### EXERCISE:
Every entry is to be returned exactly as it stands; the pictures are to be dropped.

### EXERCISE MATERIALS:
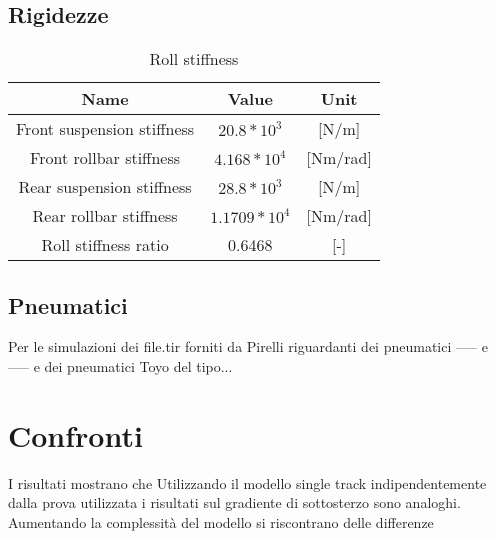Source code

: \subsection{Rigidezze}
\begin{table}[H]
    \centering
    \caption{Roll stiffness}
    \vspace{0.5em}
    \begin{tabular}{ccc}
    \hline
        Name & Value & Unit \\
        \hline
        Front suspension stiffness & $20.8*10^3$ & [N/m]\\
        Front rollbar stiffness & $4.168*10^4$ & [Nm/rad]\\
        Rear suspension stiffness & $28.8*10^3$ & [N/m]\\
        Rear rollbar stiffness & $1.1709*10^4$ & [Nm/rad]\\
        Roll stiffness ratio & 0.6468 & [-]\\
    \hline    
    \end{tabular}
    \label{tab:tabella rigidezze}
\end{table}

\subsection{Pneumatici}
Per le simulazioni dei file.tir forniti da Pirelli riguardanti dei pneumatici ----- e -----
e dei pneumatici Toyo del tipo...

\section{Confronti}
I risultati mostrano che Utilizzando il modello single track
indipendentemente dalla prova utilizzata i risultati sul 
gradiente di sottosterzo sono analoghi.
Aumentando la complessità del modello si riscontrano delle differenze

### OUTPUT FOR THIS TASK:
Source code

: \subsection{Rigidezze}
\begin{table}[H]
    \centering
    \caption{Roll stiffness}
    \vspace{0.5em}
    \begin{tabular}{ccc}
    \hline
        Name & Value & Unit \\
        \hline
        Front suspension stiffness & $20.8*10^3$ & [N/m]\\
        Front rollbar stiffness & $4.168*10^4$ & [Nm/rad]\\
        Rear suspension stiffness & $28.8*10^3$ & [N/m]\\
        Rear rollbar stiffness & $1.1709*10^4$ & [Nm/rad]\\
        Roll stiffness ratio & 0.6468 & [-]\\
    \hline    
    \end{tabular}
    \label{tab:tabella rigidezze}
\end{table}

\subsection{Pneumatici}
Per le simulazioni dei file.tir forniti da Pirelli riguardanti dei pneumatici ----- e -----
e dei pneumatici Toyo del tipo...

\section{Confronti}
I risultati mostrano che Utilizzando il modello single track
indipendentemente dalla prova utilizzata i risultati sul 
gradiente di sottosterzo sono analoghi.
Aumentando la complessità del modello si riscontrano delle differenze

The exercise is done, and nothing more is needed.